The Sustainable Development Strategy for the Maltese Islands in fact considers it necessary to promote a sustainable transport system and calls for the formulation of an “integrated transport strategy”. Transport policy, the strategy says, has an important role in nurturing sustainable communities.

As indicated in the document issued by the Ministry of Transport some weeks ago, it is envisaged to overhaul public transport such that an integrated network is created making more of Malta accessible. When this is achieved one of the contributors to social exclusion would have been tackled.

The reform of public transport is crucial in the implementation of a transport policy because if reasonable accessibility were guaranteed, as it should be, through an efficient and punctual public transport, more custom would be attracted thereby reducing the number of cars on our roads. In such circumstances most of us would consider seriously making use of public transport more often.

In the short term this would have the effect of reducing the number of cars temporarily our roads. In the long term it could reduce the purchase of cars.

The most important effect on our families would be substantial improvements in the quality of the air we breathe coupled with fewer expenses.

In these circumstances car registration tax assumes the function of an environmental tax. In fact, the few details known so far indicate that emissions and car size would be the criteria on the basis of which the quantum of car registration tax payable would be determined. The splitting of the tax due into two, part due on registration and the rest payable throughout the car’s lifetime is also reasonable and an effective manner in which to apply the polluter pays principle. This would assist in the determination of impacts that vary throughout the lifetime of a car. Varying emissions could be determined through the VRT test, which should henceforth be used as a tool for determining the environmental impacts of cars currently on the road.

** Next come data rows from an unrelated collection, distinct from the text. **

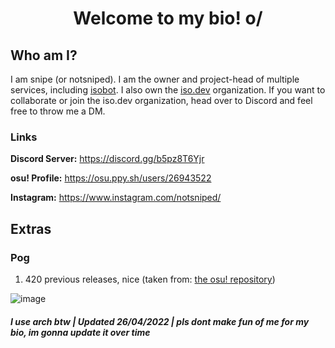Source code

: <h1 align='center'>Welcome to my bio! o/</h1>

## Who am I?
I am snipe (or notsniped). I am the owner and project-head of multiple services, including [isobot](https://github.com/PyBotDevs/isobot-python). I also own the [iso.dev](https://github.com/PyBotDevs) organization.
If you want to collaborate or join the iso.dev organization, head over to Discord and feel free to throw me a DM.

### Links
<b>Discord Server:</b> https://discord.gg/b5pz8T6Yjr

<b>osu! Profile:</b> https://osu.ppy.sh/users/26943522

<b>Instagram:</b> https://www.instagram.com/notsniped/

## Extras
### Pog

1) 420 previous releases, nice (taken from: [the osu! repository](https://github.com/ppy/osu))

![image](https://user-images.githubusercontent.com/72265661/165280876-2016605e-9d6f-4cc9-847b-dba8c32faff0.png)



<h5>I use arch btw | Updated 26/04/2022 | pls dont make fun of me for my bio, im gonna update it over time</h5>

<!---
notsniped/notsniped is a ✨ special ✨ repository because its `README.md` (this file) appears on your GitHub profile.
You can click the Preview link to take a look at your changes.
--->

This is a long-term view of transport. It will undoubtedly not be to everybody’s liking. Car dealers, panel beaters, car mechanics would not be amused if fewer cars were our roads as it would reduce their work. Fewer cars on the road would also reduce government’s income because fewer taxes would be collected. But on the plus side it would be a bonus to our health.

Large communities living in those areas, which, year in year out are identified as having low air quality, would heave a sigh of relief. Those who over the years have developed respiratory diseases, most notably asthma, would welcome any improvements as these would be a boost to their quality of life.